Memo for a Saner World
Penguin, $24.95 pb, 281 pp
Thin Green Line
Bob Brown tells us the worst: ‘Half of the planet’s forest and woodlands are already gone’; every year, forest areas twice the size of Tasmania vanish from the map. At the same time, ‘There is a thin green line round the world’ – more than seventy Green parties contend for votes everywhere from Scotland to Mexico, Mongolia to Kenya. Jacques Chirac is trying to change the French constitution in favour of the environment; Les Verts have been doing pretty well in the European elections. Labor lassoes Peter Garrett. Even John Howard, while giving much aid and comfort to the fossil fuel industries, tries to sound as though he really supports renewable resources.
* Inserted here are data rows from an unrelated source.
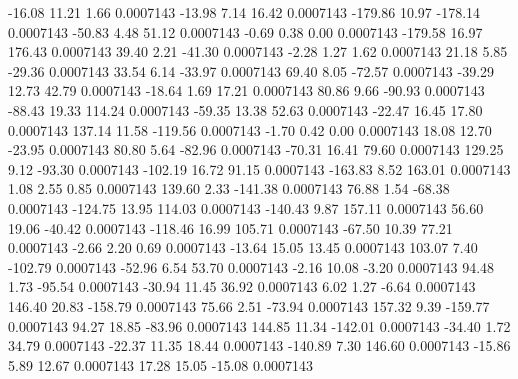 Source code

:       -16.08       11.21        1.66     0.0007143
      -13.98        7.14       16.42     0.0007143
     -179.86       10.97     -178.14     0.0007143
      -50.83        4.48       51.12     0.0007143
       -0.69        0.38        0.00     0.0007143
     -179.58       16.97      176.43     0.0007143
       39.40        2.21      -41.30     0.0007143
       -2.28        1.27        1.62     0.0007143
       21.18        5.85      -29.36     0.0007143
       33.54        6.14      -33.97     0.0007143
       69.40        8.05      -72.57     0.0007143
      -39.29       12.73       42.79     0.0007143
      -18.64        1.69       17.21     0.0007143
       80.86        9.66      -90.93     0.0007143
      -88.43       19.33      114.24     0.0007143
      -59.35       13.38       52.63     0.0007143
      -22.47       16.45       17.80     0.0007143
      137.14       11.58     -119.56     0.0007143
       -1.70        0.42        0.00     0.0007143
       18.08       12.70      -23.95     0.0007143
       80.80        5.64      -82.96     0.0007143
      -70.31       16.41       79.60     0.0007143
      129.25        9.12      -93.30     0.0007143
     -102.19       16.72       91.15     0.0007143
     -163.83        8.52      163.01     0.0007143
        1.08        2.55        0.85     0.0007143
      139.60        2.33     -141.38     0.0007143
       76.88        1.54      -68.38     0.0007143
     -124.75       13.95      114.03     0.0007143
     -140.43        9.87      157.11     0.0007143
       56.60       19.06      -40.42     0.0007143
     -118.46       16.99      105.71     0.0007143
      -67.50       10.39       77.21     0.0007143
       -2.66        2.20        0.69     0.0007143
      -13.64       15.05       13.45     0.0007143
      103.07        7.40     -102.79     0.0007143
      -52.96        6.54       53.70     0.0007143
       -2.16       10.08       -3.20     0.0007143
       94.48        1.73      -95.54     0.0007143
      -30.94       11.45       36.92     0.0007143
        6.02        1.27       -6.64     0.0007143
      146.40       20.83     -158.79     0.0007143
       75.66        2.51      -73.94     0.0007143
      157.32        9.39     -159.77     0.0007143
       94.27       18.85      -83.96     0.0007143
      144.85       11.34     -142.01     0.0007143
      -34.40        1.72       34.79     0.0007143
      -22.37       11.35       18.44     0.0007143
     -140.89        7.30      146.60     0.0007143
      -15.86        5.89       12.67     0.0007143
       17.28       15.05      -15.08     0.0007143
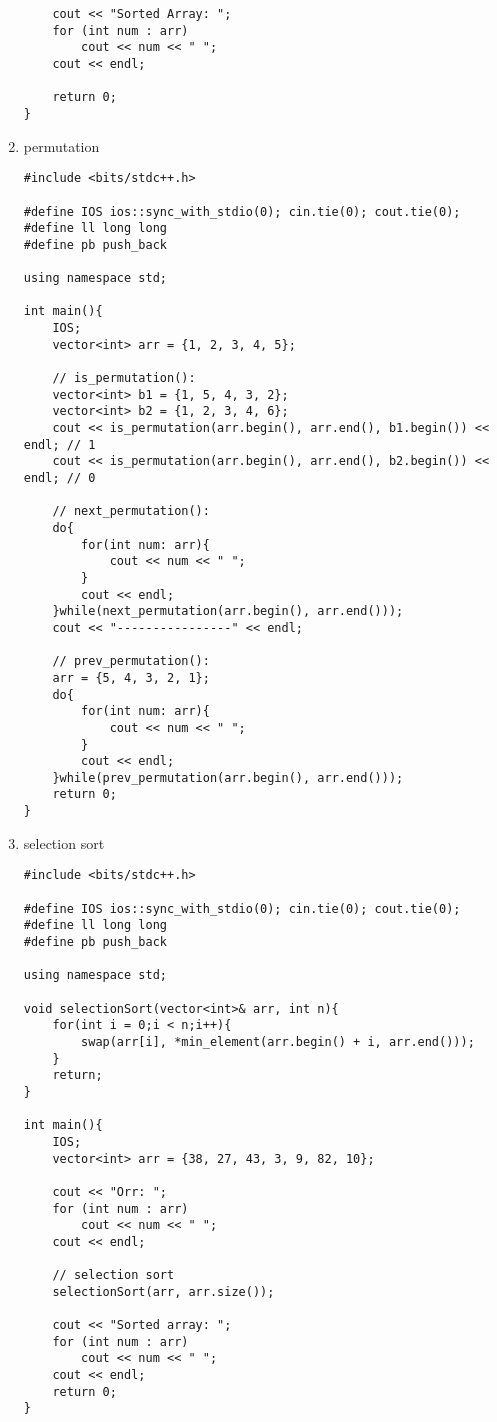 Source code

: \documentclass[12pt, a4paper]{article}
\begin{document}
\begin{enumerate}
\begin{lstlisting}
    cout << "Sorted Array: ";
    for (int num : arr)
        cout << num << " ";
    cout << endl;

    return 0;
}
\end{lstlisting}

\item permutation

\begin{lstlisting}
#include <bits/stdc++.h>

#define IOS ios::sync_with_stdio(0); cin.tie(0); cout.tie(0);
#define ll long long
#define pb push_back

using namespace std;

int main(){
    IOS;
    vector<int> arr = {1, 2, 3, 4, 5};

    // is_permutation():
    vector<int> b1 = {1, 5, 4, 3, 2};
    vector<int> b2 = {1, 2, 3, 4, 6};
    cout << is_permutation(arr.begin(), arr.end(), b1.begin()) << endl; // 1
    cout << is_permutation(arr.begin(), arr.end(), b2.begin()) << endl; // 0

    // next_permutation():
    do{
        for(int num: arr){
            cout << num << " ";
        }
        cout << endl;
    }while(next_permutation(arr.begin(), arr.end()));
    cout << "----------------" << endl;

    // prev_permutation():
    arr = {5, 4, 3, 2, 1};
    do{
        for(int num: arr){
            cout << num << " ";
        }
        cout << endl;
    }while(prev_permutation(arr.begin(), arr.end()));
    return 0;
}
\end{lstlisting}
\item selection sort
\begin{lstlisting}
#include <bits/stdc++.h>

#define IOS ios::sync_with_stdio(0); cin.tie(0); cout.tie(0);
#define ll long long
#define pb push_back

using namespace std;

void selectionSort(vector<int>& arr, int n){
    for(int i = 0;i < n;i++){
        swap(arr[i], *min_element(arr.begin() + i, arr.end()));
    }
    return;
}

int main(){
    IOS;
    vector<int> arr = {38, 27, 43, 3, 9, 82, 10};

    cout << "Orr: ";
    for (int num : arr)
        cout << num << " ";
    cout << endl;

    // selection sort
    selectionSort(arr, arr.size());

    cout << "Sorted array: ";
    for (int num : arr)
        cout << num << " ";
    cout << endl;
    return 0;
}
\end{lstlisting}
\end{enumerate}
\end{document}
Senator Brown would say that’s all so much greenwash, his word for pro-environmental rhetoric unmatched by substance. He whirls us through real statistics: for the destruction of timber that has taken centuries to grow, Tasmanians now get about one per cent of the gain to the Japanese paper-millers: $1000 per tonne. The woodchip export industry dominates; there is little yield now of sawn timber or veneer. Brown takes us to Farmhouse Creek, the Bay of Fires and the Styx Valley – the imperilled Valley of the Giants, the home of the world’s tallest hardwoods, now ‘being slaughtered’ by immensely powerful bulldozers and chainsaws ‘at the greatest rate in history, for the lowest return in history, for the fewest jobs in history’. This ‘massive sell-out’ (Brown’s term) was legalised by the Regional Forest Agreement, which John Howard signed in 1997.